Sahabat, pernahkah kalian mendengarkan lagu ebit yang berjudul “untuk kita renungkan?”, ini menjadi kunci utama mengapa saya letakkan sebagian bait yang menyentuh hati pada awal tulisan ini. agar supaya kita dapat merefleksikan secara bersama bagaimana rutinitas ngopi dan diskusi kita selama ini, terutama soal Islam dan sejauh mana kita memahami dan melaksanakan segala amal shaleh sesuai dengan tuntunan Islam.

Sebenarnya apa sih yang mau kita renungkan kembali soal Islam sahabat, apa iya ada Islam ini dan itu?. kita sepakat bahwa Islam ya satu, tidak ada Islam ini itu. Akan tetapi karena terkadang kita ikut larut pada trauma besar sejarah saat wafaatnya rasullah Muhammad dan tidak ada yang sepadan dengan beliau sebagai panutan karena memang rasul terakhir. Maka kegalauan umat Islam menjadi-jadi dengan bukti bahwa hal tersebut sebenarnya sudah di prediksi oleh nabi Muhammad bahwa umatnya akan terpecah menjadi tujuh puluh dua golongan dan yang selamat hanya satu yaitu golongan yang mengikuti rasulullah dan para sahabatnya. Hingga umat Islam mengakui bahwa golongan tersebut adalah ahlussunnah wal jama’ah.

Puncak galau yang paling memilukan di tengah umat Islam, adalah ketika lahir firqoh-firqoh dalam Islam yang sebetulnya berlandaskan atas kepentingan untuk berebut menjadi penguasa. Sehingga muncul syiah, khawarij, murjiah, jabariah, qodariah, mu’tazilah, Sunni dan lain sebagainya. Akan tetapi kita tidak usah telalu masuk terhadap pembahasan mengenai firqoh-firqoh tersebut, karena akan menuntut kita untuk berdiskusi dan menulis cukup panjang mengenai ilmu kalam.

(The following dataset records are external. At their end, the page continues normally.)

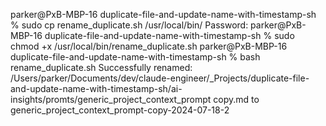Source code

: parker@PxB-MBP-16 duplicate-file-and-update-name-with-timestamp-sh % sudo cp rename_duplicate.sh /usr/local/bin/
Password:
parker@PxB-MBP-16 duplicate-file-and-update-name-with-timestamp-sh % sudo chmod +x /usr/local/bin/rename_duplicate.sh
parker@PxB-MBP-16 duplicate-file-and-update-name-with-timestamp-sh % bash rename_duplicate.sh
Successfully renamed: /Users/parker/Documents/dev/claude-engineer/_Projects/duplicate-file-and-update-name-with-timestamp-sh/ai-insights/promts/generic_project_context_prompt copy.md to generic_project_context_prompt-copy-2024-07-18-2
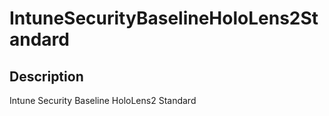 
# IntuneSecurityBaselineHoloLens2Standard

## Description

Intune Security Baseline HoloLens2 Standard

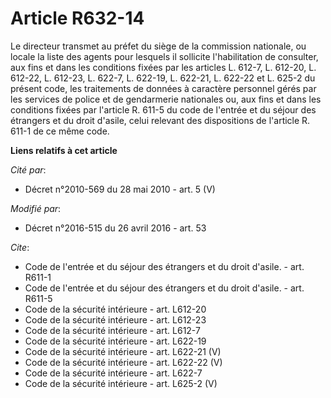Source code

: # Article R632-14

Le directeur transmet au préfet du siège de la commission nationale, ou locale la liste des agents pour lesquels il sollicite
l'habilitation de consulter, aux fins et dans les conditions fixées par les articles L. 612-7, L. 612-20, L. 612-22, L.
612-23, L. 622-7, L. 622-19, L. 622-21, L. 622-22 et L. 625-2 du présent code, les traitements de données à caractère
personnel gérés par les services de police et de gendarmerie nationales ou, aux fins et dans les conditions fixées par
l'article R. 611-5 du code de l'entrée et du séjour des étrangers et du droit d'asile, celui relevant des dispositions de
l'article R. 611-1 de ce même code.

**Liens relatifs à cet article**

_Cité par_:

  - Décret n°2010-569 du 28 mai 2010 - art. 5 (V)

_Modifié par_:

  - Décret n°2016-515 du 26 avril 2016 - art. 53

_Cite_:

  - Code de l'entrée et du séjour des étrangers et du droit d'asile. - art. R611-1
  - Code de l'entrée et du séjour des étrangers et du droit d'asile. - art. R611-5
  - Code de la sécurité intérieure - art. L612-20
  - Code de la sécurité intérieure - art. L612-23
  - Code de la sécurité intérieure - art. L612-7
  - Code de la sécurité intérieure - art. L622-19
  - Code de la sécurité intérieure - art. L622-21 (V)
  - Code de la sécurité intérieure - art. L622-22 (V)
  - Code de la sécurité intérieure - art. L622-7
  - Code de la sécurité intérieure - art. L625-2 (V)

Cukup kita batasi soal refleksi kita terkait pemahaman Islam dan Amal kita sebagai kader PMII tercinta ini dalam merekam perjalanan Islam di masa modern ini, dengan munculnya berbagai istilah seperti Islam Radikal lah, Islam Moderat lah, Islam Liberal lah dan lain sebagainya, yang semuanya sama-sama mengaku bahwa golongannya adalah ASWAJA.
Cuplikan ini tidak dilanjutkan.